The decision framework
Three questions:
- What model size are you serving? <13B → L4 or L40S. 13-70B → L40S or H100. 70B+ FP16 → H100.
- What's your sustained load? Sporadic (under 30% utilization) → L4 or L40S. Sustained → upgrade tier becomes more efficient.
- What's your latency target? First-token under 100ms with large models → H100 (FP8 + Transformer Engine). Otherwise L4/L40S work.
The vLLM advantage
Whatever GPU you pick, use vLLM (or TGI, or TensorRT-LLM) instead of bare PyTorch. The continuous batching architecture means you process multiple requests simultaneously without idle GPU time between requests. Throughput improvements of 5-10× are typical compared to naive serve loops.

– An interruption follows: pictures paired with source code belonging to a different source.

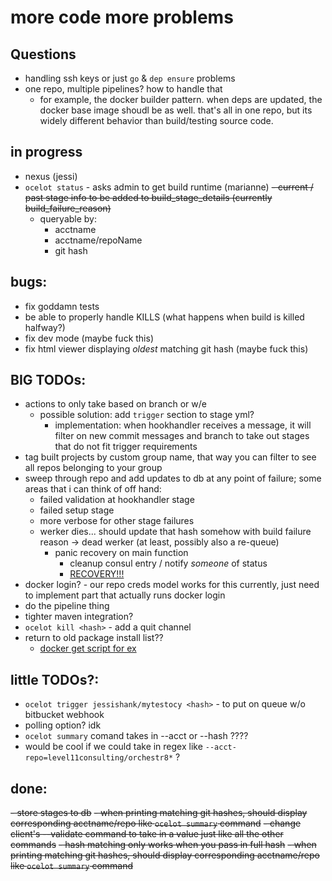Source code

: # more code more problems

## Questions
- handling ssh keys or just  `go` & `dep ensure` problems 
- one repo, multiple pipelines? how to handle that 
    - for example, the docker builder pattern. when deps are updated, the docker base image shoudl be as well. that's all in one repo, but its widely different behavior than build/testing source code.

## in progress
- nexus (jessi)
- `ocelot status` - asks admin to get build runtime (marianne) 
    ~~- current / past stage info to be added to build_stage_details (currently build_failure_reason)~~
    - queryable by:
        - acctname 
        - acctname/repoName
        - git hash
    
## bugs: 
- fix goddamn tests
- be able to properly handle KILLS (what happens when build is killed halfway?)
- fix dev mode (maybe fuck this)
- fix html viewer displaying *oldest* matching git hash (maybe fuck this)     


## BIG TODOs:
- actions to only take based on branch or w/e 
    - possible solution: add `trigger` section to stage yml?
        - implementation: when hookhandler receives a message, it will filter on new commit messages and branch to take out stages that do not fit trigger requirements
- tag built projects by custom group name, that way you can filter to see all repos belonging to your group
- sweep through repo and add updates to db at any point of failure; some areas that i can think of off hand:
    - failed validation at hookhandler stage 
    - failed setup stage
    - more verbose for other stage failures
    - werker dies... should update that hash somehow with build failure reason -> dead werker (at least, possibly also a re-queue)
         - panic recovery on main function 
            - cleanup consul entry / notify _someone_ of status 
            - [RECOVERY!!!](https://blog.golang.org/defer-panic-and-recover)
- docker login? - our repo creds model works for this currently, just need to implement part that actually runs docker login
- do the pipeline thing
- tighter maven integration?
- `ocelot kill <hash>` - add a quit channel 
- return to old package install list??
    - [docker get script for ex](https://get.docker.com/)    
    
## little TODOs?:  
- `ocelot trigger jessishank/mytestocy <hash>` - to put on queue w/o bitbucket webhook
- polling option? idk
- `ocelot summary` comand takes in --acct or --hash ????
- would be cool if we could take in regex like `--acct-repo=level11consulting/orchestr8*` ?  

## done: 
~~- store stages to db~~
~~- when printing matching git hashes, should display corresponding acctname/repo like `ocelot summary` command~~
~~- change client's --validate command to take in a value just like all the other commands~~
~~- hash matching only works when you pass in full hash~~
    ~~- when printing matching git hashes, should display corresponding acctname/repo like `ocelot summary` command~~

Our standard GPU VPS images come with vLLM pre-installed. Spinning up a Llama 3 70B inference endpoint is roughly 4 commands once the VPS is provisioned.
Real-world cost comparison
For a workload of ~5M output tokens per day on a 70B model:
- OpenAI GPT-4o: ~€75/day
- Anthropic Claude Sonnet: ~€60/day
- L40S running Llama 3 70B Q4: €33/day if utilized 24/7, €15/day if scaled down at night
- H100 running Llama 3 70B FP8: €77/day if utilized 24/7, but you have headroom for 4-5× the volume at the same cost
Self-hosted is cheaper at scale. The crossover point depends on your token volume — usually somewhere between 1M and 5M tokens per day, depending on which GPU and which API you'd otherwise use.